>>
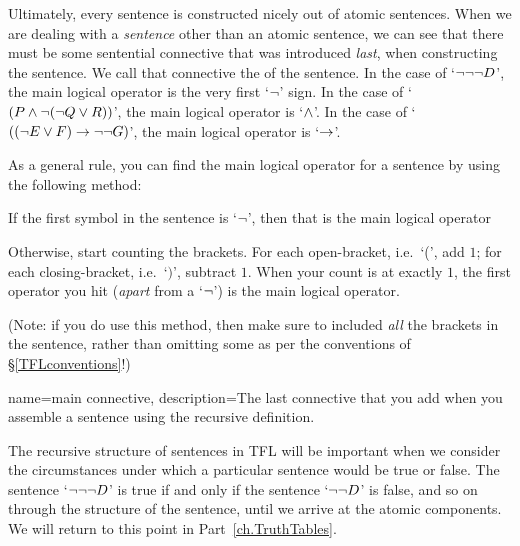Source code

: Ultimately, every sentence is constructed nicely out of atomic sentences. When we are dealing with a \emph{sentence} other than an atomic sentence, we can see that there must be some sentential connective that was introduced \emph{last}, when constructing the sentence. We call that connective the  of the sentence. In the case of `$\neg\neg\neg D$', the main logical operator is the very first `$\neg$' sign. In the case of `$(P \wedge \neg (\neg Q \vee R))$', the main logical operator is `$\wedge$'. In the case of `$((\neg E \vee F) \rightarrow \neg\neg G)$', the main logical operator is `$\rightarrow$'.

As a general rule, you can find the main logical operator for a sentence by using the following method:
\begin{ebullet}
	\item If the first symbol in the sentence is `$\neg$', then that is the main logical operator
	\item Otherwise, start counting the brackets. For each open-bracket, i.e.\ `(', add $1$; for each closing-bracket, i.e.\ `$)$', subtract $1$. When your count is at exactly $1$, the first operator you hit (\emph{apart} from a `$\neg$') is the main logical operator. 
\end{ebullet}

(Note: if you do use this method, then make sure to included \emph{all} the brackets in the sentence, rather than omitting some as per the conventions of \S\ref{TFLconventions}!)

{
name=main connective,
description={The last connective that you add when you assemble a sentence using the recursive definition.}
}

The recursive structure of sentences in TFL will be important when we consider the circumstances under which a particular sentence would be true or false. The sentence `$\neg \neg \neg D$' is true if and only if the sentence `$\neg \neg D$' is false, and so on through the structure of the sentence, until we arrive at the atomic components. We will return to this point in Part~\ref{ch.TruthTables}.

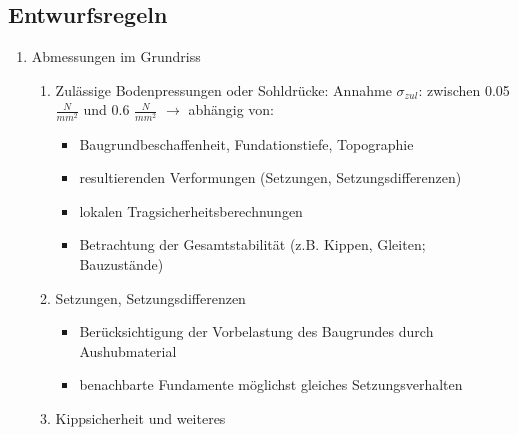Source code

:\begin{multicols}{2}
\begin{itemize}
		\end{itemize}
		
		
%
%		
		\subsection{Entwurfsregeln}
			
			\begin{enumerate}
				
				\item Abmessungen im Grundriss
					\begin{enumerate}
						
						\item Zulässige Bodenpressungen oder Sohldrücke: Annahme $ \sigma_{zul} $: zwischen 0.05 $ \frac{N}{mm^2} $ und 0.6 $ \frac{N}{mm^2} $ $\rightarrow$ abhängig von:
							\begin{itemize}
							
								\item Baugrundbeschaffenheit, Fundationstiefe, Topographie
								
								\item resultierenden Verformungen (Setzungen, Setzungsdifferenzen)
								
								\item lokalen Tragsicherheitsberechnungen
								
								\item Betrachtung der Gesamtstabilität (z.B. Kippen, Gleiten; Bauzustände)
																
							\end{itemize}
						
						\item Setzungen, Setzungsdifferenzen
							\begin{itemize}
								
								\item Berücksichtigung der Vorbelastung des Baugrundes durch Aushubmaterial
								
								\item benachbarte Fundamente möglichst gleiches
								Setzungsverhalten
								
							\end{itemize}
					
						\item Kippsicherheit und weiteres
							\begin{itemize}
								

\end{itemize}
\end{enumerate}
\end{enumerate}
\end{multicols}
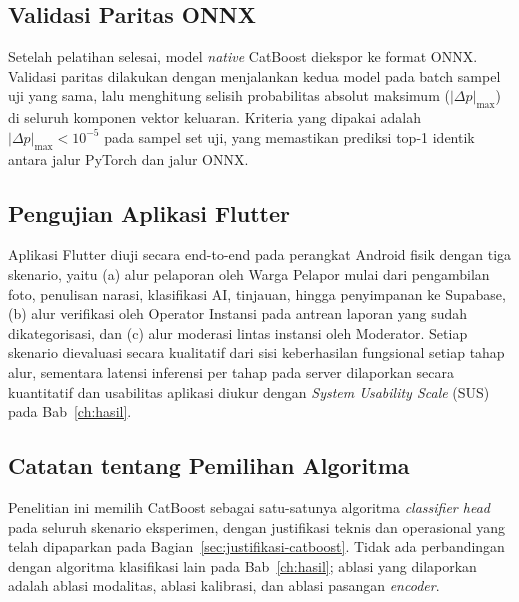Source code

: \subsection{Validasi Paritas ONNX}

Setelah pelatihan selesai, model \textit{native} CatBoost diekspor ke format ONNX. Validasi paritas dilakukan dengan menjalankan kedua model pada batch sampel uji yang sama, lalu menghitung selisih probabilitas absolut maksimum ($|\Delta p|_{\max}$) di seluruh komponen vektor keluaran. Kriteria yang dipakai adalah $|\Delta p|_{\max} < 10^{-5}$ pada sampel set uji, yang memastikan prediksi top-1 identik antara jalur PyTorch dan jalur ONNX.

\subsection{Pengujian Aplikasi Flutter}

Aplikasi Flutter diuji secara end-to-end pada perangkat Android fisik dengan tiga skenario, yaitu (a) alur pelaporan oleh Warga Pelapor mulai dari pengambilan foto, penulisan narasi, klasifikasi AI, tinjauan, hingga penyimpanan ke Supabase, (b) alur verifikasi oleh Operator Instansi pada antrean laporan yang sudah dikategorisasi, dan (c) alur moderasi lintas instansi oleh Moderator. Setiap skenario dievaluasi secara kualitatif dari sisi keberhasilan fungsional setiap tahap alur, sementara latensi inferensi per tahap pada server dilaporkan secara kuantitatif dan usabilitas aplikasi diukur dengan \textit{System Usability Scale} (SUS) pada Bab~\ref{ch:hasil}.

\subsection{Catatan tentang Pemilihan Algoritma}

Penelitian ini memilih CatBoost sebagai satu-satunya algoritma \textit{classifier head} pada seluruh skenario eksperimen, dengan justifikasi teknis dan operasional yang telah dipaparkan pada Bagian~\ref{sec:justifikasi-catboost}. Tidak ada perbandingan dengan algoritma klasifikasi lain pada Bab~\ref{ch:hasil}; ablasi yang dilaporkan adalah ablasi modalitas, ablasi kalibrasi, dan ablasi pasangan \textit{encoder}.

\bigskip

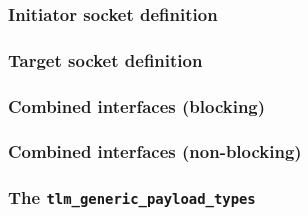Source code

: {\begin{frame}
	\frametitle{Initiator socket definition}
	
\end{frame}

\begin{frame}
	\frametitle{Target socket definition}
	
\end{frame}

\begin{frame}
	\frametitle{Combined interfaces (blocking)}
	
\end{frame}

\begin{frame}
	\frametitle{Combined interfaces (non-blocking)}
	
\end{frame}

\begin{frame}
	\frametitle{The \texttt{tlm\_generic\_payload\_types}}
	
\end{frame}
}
<<
Activity - Would you print the listing above in full, exactly, but with no pictures?

Response to this exercise -
Source code

: Ultimately, every sentence is constructed nicely out of atomic sentences. When we are dealing with a \emph{sentence} other than an atomic sentence, we can see that there must be some sentential connective that was introduced \emph{last}, when constructing the sentence. We call that connective the  of the sentence. In the case of `$\neg\neg\neg D$', the main logical operator is the very first `$\neg$' sign. In the case of `$(P \wedge \neg (\neg Q \vee R))$', the main logical operator is `$\wedge$'. In the case of `$((\neg E \vee F) \rightarrow \neg\neg G)$', the main logical operator is `$\rightarrow$'.

As a general rule, you can find the main logical operator for a sentence by using the following method:
\begin{ebullet}
	\item If the first symbol in the sentence is `$\neg$', then that is the main logical operator
	\item Otherwise, start counting the brackets. For each open-bracket, i.e.\ `(', add $1$; for each closing-bracket, i.e.\ `$)$', subtract $1$. When your count is at exactly $1$, the first operator you hit (\emph{apart} from a `$\neg$') is the main logical operator. 
\end{ebullet}

(Note: if you do use this method, then make sure to included \emph{all} the brackets in the sentence, rather than omitting some as per the conventions of \S\ref{TFLconventions}!)

{
name=main connective,
description={The last connective that you add when you assemble a sentence using the recursive definition.}
}

The recursive structure of sentences in TFL will be important when we consider the circumstances under which a particular sentence would be true or false. The sentence `$\neg \neg \neg D$' is true if and only if the sentence `$\neg \neg D$' is false, and so on through the structure of the sentence, until we arrive at the atomic components. We will return to this point in Part~\ref{ch.TruthTables}.

Source code

:\begin{multicols}{2}
\begin{itemize}
		\end{itemize}
		
		
%
%		
		\subsection{Entwurfsregeln}
			
			\begin{enumerate}
				
				\item Abmessungen im Grundriss
					\begin{enumerate}
						
						\item Zulässige Bodenpressungen oder Sohldrücke: Annahme $ \sigma_{zul} $: zwischen 0.05 $ \frac{N}{mm^2} $ und 0.6 $ \frac{N}{mm^2} $ $\rightarrow$ abhängig von:
							\begin{itemize}
							
								\item Baugrundbeschaffenheit, Fundationstiefe, Topographie
								
								\item resultierenden Verformungen (Setzungen, Setzungsdifferenzen)
								
								\item lokalen Tragsicherheitsberechnungen
								
								\item Betrachtung der Gesamtstabilität (z.B. Kippen, Gleiten; Bauzustände)
																
							\end{itemize}
						
						\item Setzungen, Setzungsdifferenzen
							\begin{itemize}
								
								\item Berücksichtigung der Vorbelastung des Baugrundes durch Aushubmaterial
								
								\item benachbarte Fundamente möglichst gleiches
								Setzungsverhalten
								
							\end{itemize}
					
						\item Kippsicherheit und weiteres
							\begin{itemize}
								

\end{itemize}
\end{enumerate}
\end{enumerate}
\end{multicols}
Source code

: \subsection{Validasi Paritas ONNX}

Setelah pelatihan selesai, model \textit{native} CatBoost diekspor ke format ONNX. Validasi paritas dilakukan dengan menjalankan kedua model pada batch sampel uji yang sama, lalu menghitung selisih probabilitas absolut maksimum ($|\Delta p|_{\max}$) di seluruh komponen vektor keluaran. Kriteria yang dipakai adalah $|\Delta p|_{\max} < 10^{-5}$ pada sampel set uji, yang memastikan prediksi top-1 identik antara jalur PyTorch dan jalur ONNX.

\subsection{Pengujian Aplikasi Flutter}

Aplikasi Flutter diuji secara end-to-end pada perangkat Android fisik dengan tiga skenario, yaitu (a) alur pelaporan oleh Warga Pelapor mulai dari pengambilan foto, penulisan narasi, klasifikasi AI, tinjauan, hingga penyimpanan ke Supabase, (b) alur verifikasi oleh Operator Instansi pada antrean laporan yang sudah dikategorisasi, dan (c) alur moderasi lintas instansi oleh Moderator. Setiap skenario dievaluasi secara kualitatif dari sisi keberhasilan fungsional setiap tahap alur, sementara latensi inferensi per tahap pada server dilaporkan secara kuantitatif dan usabilitas aplikasi diukur dengan \textit{System Usability Scale} (SUS) pada Bab~\ref{ch:hasil}.

\subsection{Catatan tentang Pemilihan Algoritma}

Penelitian ini memilih CatBoost sebagai satu-satunya algoritma \textit{classifier head} pada seluruh skenario eksperimen, dengan justifikasi teknis dan operasional yang telah dipaparkan pada Bagian~\ref{sec:justifikasi-catboost}. Tidak ada perbandingan dengan algoritma klasifikasi lain pada Bab~\ref{ch:hasil}; ablasi yang dilaporkan adalah ablasi modalitas, ablasi kalibrasi, dan ablasi pasangan \textit{encoder}.

\bigskip

Source code

: {\begin{frame}
	\frametitle{Initiator socket definition}
	
\end{frame}

\begin{frame}
	\frametitle{Target socket definition}
	
\end{frame}

\begin{frame}
	\frametitle{Combined interfaces (blocking)}
	
\end{frame}

\begin{frame}
	\frametitle{Combined interfaces (non-blocking)}
	
\end{frame}

\begin{frame}
	\frametitle{The \texttt{tlm\_generic\_payload\_types}}
	
\end{frame}
}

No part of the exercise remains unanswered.